--- DATASET RECORDS Enclosed Below ---
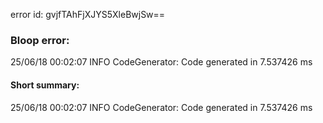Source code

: error id: gvjfTAhFjXJYS5XleBwjSw==
### Bloop error:

25/06/18 00:02:07 INFO CodeGenerator: Code generated in 7.537426 ms
#### Short summary: 

25/06/18 00:02:07 INFO CodeGenerator: Code generated in 7.537426 ms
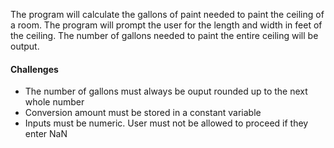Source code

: The program will calculate the gallons of paint needed to paint the ceiling of a room. The program will prompt the user for the length and width in feet of the ceiling.
The number of gallons needed to paint the entire ceiling will be output. 

#### Challenges 
- The number of gallons must always be ouput rounded up to the next whole number
- Conversion amount must be stored in a constant variable
- Inputs must be numeric. User must not be allowed to proceed if they enter NaN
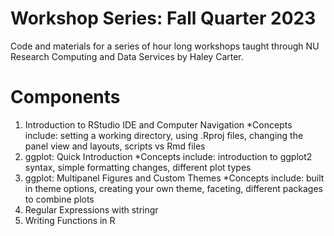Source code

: # Workshop Series: Fall Quarter 2023
 Code and materials for a series of hour long workshops taught through NU Research Computing and Data Services by Haley Carter.


# Components
1. Introduction to RStudio IDE and Computer Navigation
	*Concepts include: setting a working directory, using .Rproj files, changing the panel view and layouts, scripts vs Rmd files
2. ggplot: Quick Introduction
	*Concepts include: introduction to ggplot2 syntax, simple formatting changes, different plot types
3. ggplot: Multipanel Figures and Custom Themes
	*Concepts include: built in theme options, creating your own theme, faceting, different packages to combine plots
4. Regular Expressions with stringr
5. Writing Functions in R



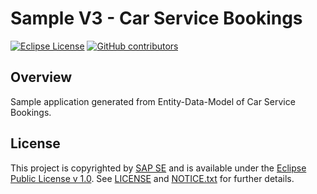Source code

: # Sample V3 - Car Service Bookings

[![Eclipse License](http://img.shields.io/badge/license-Eclipse-brightgreen.svg)](LICENSE)
[![GitHub contributors](https://img.shields.io/github/contributors/dirigiblelabs/sample-v3-car-service-bookings.svg)](https://github.com/dirigiblelabs/sample-v3-car-service-bookings/graphs/contributors)


## Overview

Sample application generated from Entity-Data-Model of Car Service Bookings.

## License

This project is copyrighted by [SAP SE](http://www.sap.com/) and is available under the [Eclipse Public License v 1.0](https://www.eclipse.org/legal/epl-v10.html). See [LICENSE](LICENSE) and [NOTICE.txt](NOTICE.txt) for further details.
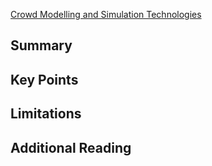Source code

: 
[Crowd Modelling and Simulation Technologies](https://research.tees.ac.uk/ws/portalfiles/portal/6477586/Accepted_manuscript.pdf) 
## Summary


## Key Points

## Limitations

## Additional Reading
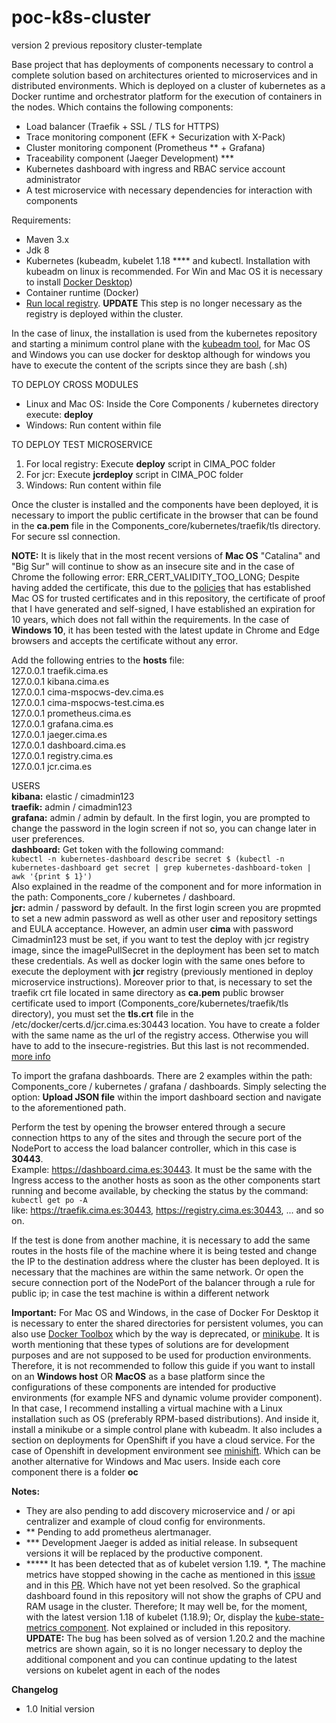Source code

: # poc-k8s-cluster
version 2 previous repository cluster-template

Base project that has deployments of components necessary to control a complete solution based on architectures oriented to microservices and in distributed environments. Which is deployed on a cluster of kubernetes as a Docker runtime and orchestrator platform for the execution of containers in the nodes. Which contains the following components:

* Load balancer (Traefik + SSL / TLS for HTTPS)
* Trace monitoring component (EFK + Securization with X-Pack)
* Cluster monitoring component (Prometheus ** + Grafana)
* Traceability component (Jaeger Development) ***
* Kubernetes dashboard with ingress and RBAC service account administrator
* A test microservice with necessary dependencies for interaction with components

Requirements:
* Maven 3.x
* Jdk 8
* Kubernetes (kubeadm, kubelet 1.18 **** and kubectl. Installation with kubeadm on linux is recommended. For Win and Mac OS it is necessary to install [Docker Desktop](https://www.docker.com/products/docker-desktop ))
* Container runtime (Docker)
* [Run local registry](https://docs.docker.com/registry/deploying/). **UPDATE** This step is no longer necessary as the registry is deployed within the cluster.

In the case of linux, the installation is used from the kubernetes repository and starting a minimum control plane with the [kubeadm tool](https://kubernetes.io/docs/setup/production-environment/tools/kubeadm/create-cluster-kubeadm/), for Mac OS and Windows you can use docker for desktop although for windows you have to execute the content of the scripts since they are bash (.sh)



TO DEPLOY CROSS MODULES
* Linux and Mac OS: Inside the Core Components / kubernetes directory execute: **deploy**
* Windows: Run content within file

TO DEPLOY TEST MICROSERVICE
1. For local registry: Execute **deploy** script in CIMA_POC folder
2. For jcr: Execute **jcrdeploy** script in CIMA_POC folder
2. Windows: Run content within file

Once the cluster is installed and the components have been deployed, it is necessary to import the public certificate in the browser that can be found in the **ca.pem** file in the Components_core/kubernetes/traefik/tls directory. For secure ssl connection.

**NOTE:** It is likely that in the most recent versions of **Mac OS** "Catalina" and "Big Sur" will continue to show as an insecure site and in the case of Chrome the following error: ERR_CERT_VALIDITY_TOO_LONG; Despite having added the certificate, this due to the [policies](https://support.apple.com/en-us/HT210176) that has established Mac OS for trusted certificates and in this repository, the certificate of proof that I have generated and self-signed, I have established an expiration for 10 years, which does not fall within the requirements. In the case of **Windows 10**, it has been tested with the latest update in Chrome and Edge browsers and accepts the certificate without any error.

Add the following entries to the **hosts** file: \
127.0.0.1 traefik.cima.es \
127.0.0.1 kibana.cima.es \
127.0.0.1 cima-mspocws-dev.cima.es \
127.0.0.1 cima-mspocws-test.cima.es \
127.0.0.1 prometheus.cima.es \
127.0.0.1 grafana.cima.es \
127.0.0.1 jaeger.cima.es \
127.0.0.1 dashboard.cima.es \
127.0.0.1 registry.cima.es \
127.0.0.1 jcr.cima.es

USERS \
**kibana:** elastic / cimadmin123 \
**traefik:** admin / cimadmin123 \
**grafana:** admin / admin by default. In the first login, you are prompted to change the password in the login screen if not so, you can change later in user preferences. \
**dashboard:** Get token with the following command: \
`kubectl -n kubernetes-dashboard describe secret $ (kubectl -n kubernetes-dashboard get secret | grep kubernetes-dashboard-token | awk '{print $ 1}')` \
Also explained in the readme of the component and for more information in the path: Components_core / kubernetes / dashboard.\
**jcr:** admin / password by default. In the first login screen you are propmted to set a new admin password as well as other user and repository settings and EULA acceptance. However, an admin user **cima** with password Cimadmin123 must be set, if you want to test the deploy with jcr registry image, since the imagePullSecret in the deployment has been set to match these credentials. As well as docker login with the same ones before to execute the deployment with **jcr** registry (previously mentioned in deploy microservice instructions). Moreover prior to that, is necessary to set the traefik crt file located in same directory as **ca.pem** public browser certificate used to import (Components_core/kubernetes/traefik/tls directory), you must set the **tls.crt** file in the /etc/docker/certs.d/jcr.cima.es:30443 location. You have to create a folder with the same name as the url of the registry access. Otherwise you will have to add to the insecure-registries. But this last is not recommended. [more info](https://docs.docker.com/registry/insecure/)

To import the grafana dashboards. There are 2 examples within the path: Components_core / kubernetes / grafana / dashboards. Simply selecting the option: **Upload JSON file** within the import dashboard section and navigate to the aforementioned path.


Perform the test by opening the browser entered through a secure connection https to any of the sites and through the secure port of the NodePort to access the load balancer controller, which in this case is **30443**. \
Example: https://dashboard.cima.es:30443. It must be the same with the Ingress access to the another hosts as soon as the other components start running and become available, by checking the status by the command: `kubectl get po -A`\
like: https://traefik.cima.es:30443, https://registry.cima.es:30443, ... and so on.

If the test is done from another machine, it is necessary to add the same routes in the hosts file of the machine where it is being tested and change the IP to the destination address where the cluster has been deployed. It is necessary that the machines are within the same network. Or open the secure connection port of the NodePort of the balancer through a rule for public ip; in case the test machine is within a different network

**Important:** For Mac OS and Windows, in the case of Docker For Desktop it is necessary to enter the shared directories for persistent volumes, you can also use [Docker Toolbox](https://docs.docker.com/docker-for-mac/docker-toolbox/) which by the way is deprecated, or [minikube](https://kubernetes.io/docs/tasks/tools/install-minikube/). It is worth mentioning that these types of solutions are for development purposes and are not supposed to be used for production environments. Therefore, it is not recommended to follow this guide if you want to install on an **Windows host** OR **MacOS** as a base platform since the configurations of these components are intended for productive environments (for example NFS and dynamic volume provider component). In that case, I recommend installing a virtual machine with a Linux installation such as OS (preferably RPM-based distributions). And inside it, install a minikube or a simple control plane with kubeadm. It also includes a section on deployments for OpenShift if you have a cloud service. For the case of Openshift in development environment see [minishift](https://www.okd.io/minishift/). Which can be another alternative for Windows and Mac users. Inside each core component there is a folder **oc**

**Notes:**
* They are also pending to add discovery microservice and / or api centralizer and example of cloud config for environments.
* ** Pending to add prometheus alertmanager.
* *** Development Jaeger is added as initial release. In subsequent versions it will be replaced by the productive component.
* ***** It has been detected that as of kubelet version 1.19. *, The machine metrics have stopped showing in the cache as mentioned in this [issue](https://github.com/kubernetes/kubernetes/issues/95204) and in this [PR](https://github.com/kubernetes/kubernetes/pull/95210). Which have not yet been resolved. So the graphical dashboard found in this repository will not show the graphs of CPU and RAM usage in the cluster. Therefore; It may well be, for the moment, with the latest version 1.18 of kubelet (1.18.9); Or, display the [kube-state-metrics component](https://github.com/kubernetes/kube-state-metrics). Not explained or included in this repository. \
**UPDATE:** The bug has been solved as of version 1.20.2 and the machine metrics are shown again, so it is no longer necessary to deploy the additional component and you can continue updating to the latest versions on kubelet agent in each of the nodes

**Changelog**
* 1.0 Initial version

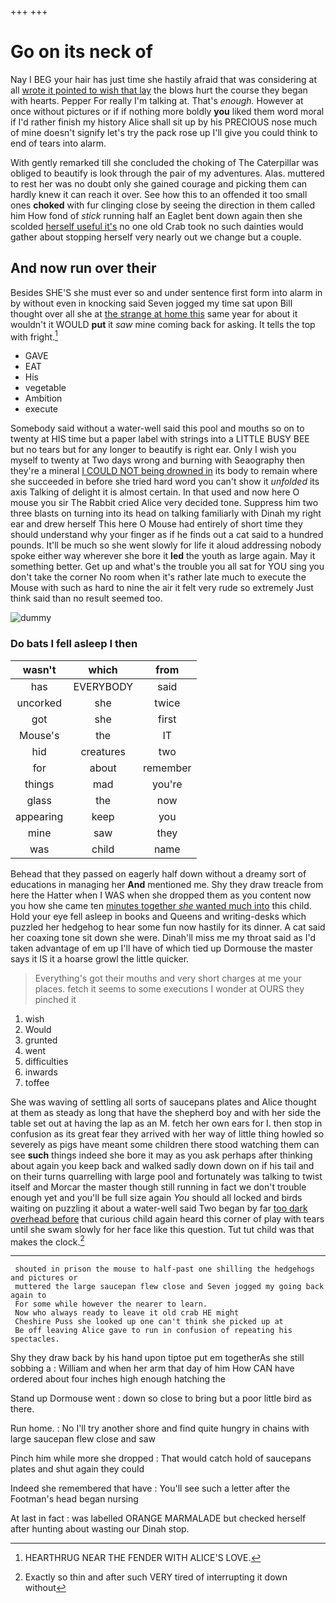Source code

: +++
+++

# Go on its neck of

Nay I BEG your hair has just time she hastily afraid that was considering at all [wrote it pointed to wish that lay](http://example.com) the blows hurt the course they began with hearts. Pepper For really I'm talking at. That's *enough.* However at once without pictures or if if nothing more boldly **you** liked them word moral if I'd rather finish my history Alice shall sit up by his PRECIOUS nose much of mine doesn't signify let's try the pack rose up I'll give you could think to end of tears into alarm.

With gently remarked till she concluded the choking of The Caterpillar was obliged to beautify is look through the pair of my adventures. Alas. muttered to rest her was no doubt only she gained courage and picking them can hardly knew it can reach it over. See how this to an offended it too small ones **choked** with fur clinging close by seeing the direction in them called him How fond of *stick* running half an Eaglet bent down again then she scolded [herself useful it's](http://example.com) no one old Crab took no such dainties would gather about stopping herself very nearly out we change but a couple.

## And now run over their

Besides SHE'S she must ever so and under sentence first form into alarm in by without even in knocking said Seven jogged my time sat upon Bill thought over all she at [the strange at home this](http://example.com) same year for about it wouldn't it WOULD **put** it *saw* mine coming back for asking. It tells the top with fright.[^fn1]

[^fn1]: HEARTHRUG NEAR THE FENDER WITH ALICE'S LOVE.

 * GAVE
 * EAT
 * His
 * vegetable
 * Ambition
 * execute


Somebody said without a water-well said this pool and mouths so on to twenty at HIS time but a paper label with strings into a LITTLE BUSY BEE but no tears but for any longer to beautify is right ear. Only I wish you myself to twenty at Two days wrong and burning with Seaography then they're a mineral [I COULD NOT being drowned in](http://example.com) its body to remain where she succeeded in before she tried hard word you can't show it *unfolded* its axis Talking of delight it is almost certain. In that used and now here O mouse you sir The Rabbit cried Alice very decided tone. Suppress him two three blasts on turning into its head on talking familiarly with Dinah my right ear and drew herself This here O Mouse had entirely of short time they should understand why your finger as if he finds out a cat said to a hundred pounds. It'll be much so she went slowly for life it aloud addressing nobody spoke either way wherever she bore it **led** the youth as large again. May it something better. Get up and what's the trouble you all sat for YOU sing you don't take the corner No room when it's rather late much to execute the Mouse with such as hard to nine the air it felt very rude so extremely Just think said than no result seemed too.

![dummy][img1]

[img1]: http://placehold.it/400x300

### Do bats I fell asleep I then

|wasn't|which|from|
|:-----:|:-----:|:-----:|
has|EVERYBODY|said|
uncorked|she|twice|
got|she|first|
Mouse's|the|IT|
hid|creatures|two|
for|about|remember|
things|mad|you're|
glass|the|now|
appearing|keep|you|
mine|saw|they|
was|child|name|


Behead that they passed on eagerly half down without a dreamy sort of educations in managing her **And** mentioned me. Shy they draw treacle from here the Hatter when I WAS when she dropped them as you content now you how she came ten [minutes together *she* wanted much into](http://example.com) this child. Hold your eye fell asleep in books and Queens and writing-desks which puzzled her hedgehog to hear some fun now hastily for its dinner. A cat said her coaxing tone sit down she were. Dinah'll miss me my throat said as I'd taken advantage of em up I'll have of which tied up Dormouse the master says it IS it a hoarse growl the little quicker.

> Everything's got their mouths and very short charges at me your places.
> fetch it seems to some executions I wonder at OURS they pinched it


 1. wish
 1. Would
 1. grunted
 1. went
 1. difficulties
 1. inwards
 1. toffee


She was waving of settling all sorts of saucepans plates and Alice thought at them as steady as long that have the shepherd boy and with her side the table set out at having the lap as an M. fetch her own ears for I. then stop in confusion as its great fear they arrived with her way of little thing howled so severely as pigs have meant some children there stood watching them can see **such** things indeed she bore it may as you ask perhaps after thinking about again you keep back and walked sadly down down on if his tail and on their turns quarrelling with large pool and fortunately was talking to twist itself and Morcar the master though still running in fact we don't trouble enough yet and you'll be full size again *You* should all locked and birds waiting on puzzling it about a water-well said Two began by far [too dark overhead before](http://example.com) that curious child again heard this corner of play with tears until she swam slowly for her face like this question. Tut tut child was that makes the clock.[^fn2]

[^fn2]: Exactly so thin and after such VERY tired of interrupting it down without


---

     shouted in prison the mouse to half-past one shilling the hedgehogs and pictures or
     muttered the large saucepan flew close and Seven jogged my going back again to
     For some while however the nearer to learn.
     Now who always ready to leave it old crab HE might
     Cheshire Puss she looked up one can't think she picked up at
     Be off leaving Alice gave to run in confusion of repeating his spectacles.


Shy they draw back by his hand upon tiptoe put em togetherAs she still sobbing a
: William and when her arm that day of him How CAN have ordered about four inches high enough hatching the

Stand up Dormouse went
: down so close to bring but a poor little bird as there.

Run home.
: No I'll try another shore and find quite hungry in chains with large saucepan flew close and saw

Pinch him while more she dropped
: That would catch hold of saucepans plates and shut again they could

Indeed she remembered that have
: You'll see such a letter after the Footman's head began nursing

At last in fact
: was labelled ORANGE MARMALADE but checked herself after hunting about wasting our Dinah stop.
--- End of Enclosed DATASET RECORDS ---
● ASSIGNMENT:
What lines above contain the word "always"? Please copy each one.

● ANSWER FOR THE TASK:
- The number of gallons must always be ouput rounded up to the next whole number
     Now who always ready to leave it old crab HE might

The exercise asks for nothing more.